Two Atlanta Jewish Academy eighth-graders, Jolie Abadi and Rebecca Lewyn, recently learned that their entries in the Creative Communication poetry contest were selected for publication in the anthology “A Celebration of Poets!”

Rebecca’s poem is “The Concrete Lane”:

Rebecca Lewyn (left) and Jolie Abadi show their Creative Communication poetry certificates with teacher Anna Mogilevsky Lefkoff.
Rebecca Lewyn (left) and Jolie Abadi show their Creative Communication poetry certificates with teacher Anna Mogilevsky Lefkoff.

 

My footsteps mark the concrete lane
Whose scarred faces lay agape
Seasons of ruined fronds will shame
Nothing will ever stay the same

Blankets ice the concrete lane
Whose cold frame standstill agleam
Eyes the beauty of recurring rain
Nothing ever stays the same

Shrubs wrap the concrete lane
Whose wounds fill with fowl pests
Feels the writhing in his mane
Nothing ever can stay the same

But somewhere along the concrete lane
My footsteps come across a body asleep
I gaze at its corpse and my heart fills with pain
Nothing could ever stay the same

Jolie’s poem is “What Happened to Peace?”:

The windy morning, as quiet as can be,
Yet something took a turn inside of me.
A soaring surrender I wish I would see.
The ground shook,
And I sunk like an anchor,
On my trip to the bottom of the ocean.
My vision was blurred as I searched for an answer.
The darkness consumes us, where should we look?
A second ringing in my ears.
A second in time to fear and react.
The cries for help bring never ending tears.
My mind went blank, and my body went stun.
Do I look back or do I run?
Why must this happen here?
On the round Earth where I yearn for peace,
Will we ever get off this carousel of hostility?
Where the children are sobbing instead of loving,
On this panicked ride where I yearn for release.
I can feel the growing heat,
No matter the depths of defeat,
The fire within, for the country I love, will never be beat.

 

Poetry Reciters as Well

At the Weber School, students in the “Reading the World” classes of Michael Bennett, Holly Chesser and Leigh Herman recently competed before a packed audience for the school title in the national high school poetry reciting competition Poetry Out Loud.

Zachary Reisman
Zachary Reisman finished third in Weber’s Poetry Out Loud competition

Sophomore Peri Barnard won at the school level to advance to the metro Atlanta regional competition at the Atlanta History Center in February.

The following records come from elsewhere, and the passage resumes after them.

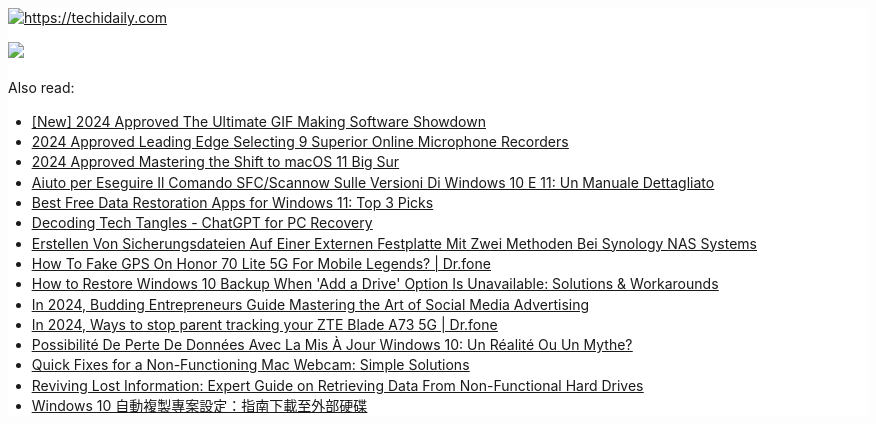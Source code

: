 
<a href="https://appsumo.8odi.net/c/5597632/2144272/7443" target="_top" id="2144272">
  <img src="//a.impactradius-go.com/display-ad/7443-2144272" border="0" alt="https://techidaily.com" width="728" height="90"/>
</a>
<img height="0" width="0" src="https://appsumo.8odi.net/i/5597632/2144272/7443" style="position:absolute;visibility:hidden;" border="0" />


![](https://www.ubackup.com/resource/images/ab-theme/ub-article-ab-medium-img-pc@2x.png)

<ins class="adsbygoogle"
     style="display:block"
     data-ad-format="autorelaxed"
     data-ad-client="ca-pub-7571918770474297"
     data-ad-slot="1223367746"></ins>

<ins class="adsbygoogle"
     style="display:block"
     data-ad-client="ca-pub-7571918770474297"
     data-ad-slot="8358498916"
     data-ad-format="auto"
     data-full-width-responsive="true"></ins>

<span class="atpl-alsoreadstyle">Also read:</span>
<div><ul>
<li><a href="https://youtube-zero.techidaily.com/024-approved-the-ultimate-gif-making-software-showdown/"><u>[New] 2024 Approved The Ultimate GIF Making Software Showdown</u></a></li>
<li><a href="https://screen-sharing-recording.techidaily.com/2024-approved-leading-edge-selecting-9-superior-online-microphone-recorders/"><u>2024 Approved Leading Edge Selecting 9 Superior Online Microphone Recorders</u></a></li>
<li><a href="https://extra-guidance.techidaily.com/2024-approved-mastering-the-shift-to-macos-11-big-sur/"><u>2024 Approved Mastering the Shift to macOS 11 Big Sur</u></a></li>
<li><a href="https://win-exclusive.techidaily.com/aiuto-per-eseguire-il-comando-sfcscannow-sulle-versioni-di-windows-10-e-11-un-manuale-dettagliato/"><u>Aiuto per Eseguire Il Comando SFC/Scannow Sulle Versioni Di Windows 10 E 11: Un Manuale Dettagliato</u></a></li>
<li><a href="https://win-exclusive.techidaily.com/best-free-data-restoration-apps-for-windows-11-top-3-picks/"><u>Best Free Data Restoration Apps for Windows 11: Top 3 Picks</u></a></li>
<li><a href="https://tech-hub.techidaily.com/decoding-tech-tangles-chatgpt-for-pc-recovery/"><u>Decoding Tech Tangles - ChatGPT for PC Recovery</u></a></li>
<li><a href="https://win-exclusive.techidaily.com/erstellen-von-sicherungsdateien-auf-einer-externen-festplatte-mit-zwei-methoden-bei-synology-nas-systems/"><u>Erstellen Von Sicherungsdateien Auf Einer Externen Festplatte Mit Zwei Methoden Bei Synology NAS Systems</u></a></li>
<li><a href="https://fake-location.techidaily.com/how-to-fake-gps-on-honor-70-lite-5g-for-mobile-legends-drfone-by-drfone-virtual-android/"><u>How To Fake GPS On Honor 70 Lite 5G For Mobile Legends? | Dr.fone</u></a></li>
<li><a href="https://win-exclusive.techidaily.com/how-to-restore-windows-10-backup-when-add-a-drive-option-is-unavailable-solutions-and-workarounds/"><u>How to Restore Windows 10 Backup When 'Add a Drive' Option Is Unavailable: Solutions & Workarounds</u></a></li>
<li><a href="https://extra-tips.techidaily.com/in-2024-budding-entrepreneurs-guide-mastering-the-art-of-social-media-advertising/"><u>In 2024, Budding Entrepreneurs Guide Mastering the Art of Social Media Advertising</u></a></li>
<li><a href="https://android-location-track.techidaily.com/in-2024-ways-to-stop-parent-tracking-your-zte-blade-a73-5g-drfone-by-drfone-virtual-android/"><u>In 2024, Ways to stop parent tracking your ZTE Blade A73 5G | Dr.fone</u></a></li>
<li><a href="https://win-exclusive.techidaily.com/possibilite-de-perte-de-donnees-avec-la-mis-a-jour-windows-10-un-realite-ou-un-mythe/"><u>Possibilité De Perte De Données Avec La Mis À Jour Windows 10: Un Réalité Ou Un Mythe?</u></a></li>
<li><a href="https://win-howtos.techidaily.com/quick-fixes-for-a-non-functioning-mac-webcam-simple-solutions/"><u>Quick Fixes for a Non-Functioning Mac Webcam: Simple Solutions</u></a></li>
<li><a href="https://win-exclusive.techidaily.com/reviving-lost-information-expert-guide-on-retrieving-data-from-non-functional-hard-drives/"><u>Reviving Lost Information: Expert Guide on Retrieving Data From Non-Functional Hard Drives</u></a></li>
<li><a href="https://win-exclusive.techidaily.com/1728496974795-windows-10/"><u>Windows 10 自動複製專案設定：指南下載至外部硬碟</u></a></li>
</ul></div>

Students in Poetry Out Loud choose poems from an online anthology, memorize them and recite them for a panel of judges, whose evaluation is based on the performance and accuracy of the memorization.

Weber’s competition began at the classroom level. English teachers worked with students on analyzing and understanding their chosen poems, and drama teacher Fhena Lewis worked with them on recitation. Teacher and peer judges selected the students who moved on to the school-level competition.

Tenth-graders Isabel Berlin and Zachary Reisman finished second and third, respectively, at the school level.

Honorable mentions went to fellow sophomores Micah Abramson, Aliza Abusch-Magder, Anna Rose Barrack, Samuel Bronfman, Evan Esworthy, Sarah Lewyn, Ruthie Stolovitz and Sloane Warner.

Senior Mattie Rosen, sophomore Sammi Seiden and junior Rosa Brown emceed the competition.

Bronfman Applications

Applications are being accepted until Jan. 4 for the 31st annual Bronfman Fellowship, open to self-identified Jewish students in North America who will high school seniors in the fall of 2017.

The fellowship will select 26 teenagers, who will take a free, five-week study trip to Israel next summer, which includes time spent with a parallel group of Israeli students.

Programming for the fellows continues with two rigorous seminars during the school year.

Fellows also are asked to plan and lead Jewish or social action projects at home.

“My father, Edgar M. Bronfman, placed enormous faith in young people’s ability to see the world not just as it is, but as it ought to be,” said Adam R. Bronfman, the president of the Samuel Bronfman Foundation. “He believed that young people energized by their Judaism were best equipped to both shape a Jewish renaissance and improve the world.”

More than half of Bronfman Fellows go on to attend Ivy League universities. The more than 1,100 alumni of the program in North America and Israel include seven Rhodes Scholars, 18 Fulbright Scholars, 29 Wexner Fellows and 22 Dorot Fellows. The alumni include authors Daniel Handler (Lemony Snicket) and Jonathan Safran Foer, who is appearing at the Book Festival of the Marcus Jewish Community Center on Wednesday night, Nov. 9.

“We seek to increase communication between young people across the Jewish spectrum, including fostering bonds between Jews in North America and Israel,” foundation Executive Director Becky Voorwinde, said. “This program serves as a creative force that has inspired some of our best Jewish young adults to become creative leaders in their communities.”

Applications are available at bronfman.org. Prior Jewish education is not required. Students are chosen based on merit alone.